» **What you need to do**: Write out the entries below once more, exactly.

» **Saved entries**:

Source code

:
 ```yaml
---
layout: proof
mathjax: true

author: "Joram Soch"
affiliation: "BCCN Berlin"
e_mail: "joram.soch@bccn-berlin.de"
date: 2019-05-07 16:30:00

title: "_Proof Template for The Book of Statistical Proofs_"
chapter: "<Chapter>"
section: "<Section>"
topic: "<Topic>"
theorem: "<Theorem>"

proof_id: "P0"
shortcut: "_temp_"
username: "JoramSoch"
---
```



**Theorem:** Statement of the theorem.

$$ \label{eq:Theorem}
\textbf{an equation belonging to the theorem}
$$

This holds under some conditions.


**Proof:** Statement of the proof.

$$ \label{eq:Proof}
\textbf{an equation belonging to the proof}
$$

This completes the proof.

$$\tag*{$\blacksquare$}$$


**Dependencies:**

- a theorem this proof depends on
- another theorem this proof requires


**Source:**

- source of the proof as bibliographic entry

» **Result of the task**:
Source code

:
 ```yaml
---
layout: proof
mathjax: true

author: "Joram Soch"
affiliation: "BCCN Berlin"
e_mail: "joram.soch@bccn-berlin.de"
date: 2019-05-07 16:30:00

title: "_Proof Template for The Book of Statistical Proofs_"
chapter: "<Chapter>"
section: "<Section>"
topic: "<Topic>"
theorem: "<Theorem>"

proof_id: "P0"
shortcut: "_temp_"
username: "JoramSoch"
---
```



**Theorem:** Statement of the theorem.

$$ \label{eq:Theorem}
\textbf{an equation belonging to the theorem}
$$

This holds under some conditions.


**Proof:** Statement of the proof.

$$ \label{eq:Proof}
\textbf{an equation belonging to the proof}
$$

This completes the proof.

$$\tag*{$\blacksquare$}$$


**Dependencies:**

- a theorem this proof depends on
- another theorem this proof requires


**Source:**

- source of the proof as bibliographic entry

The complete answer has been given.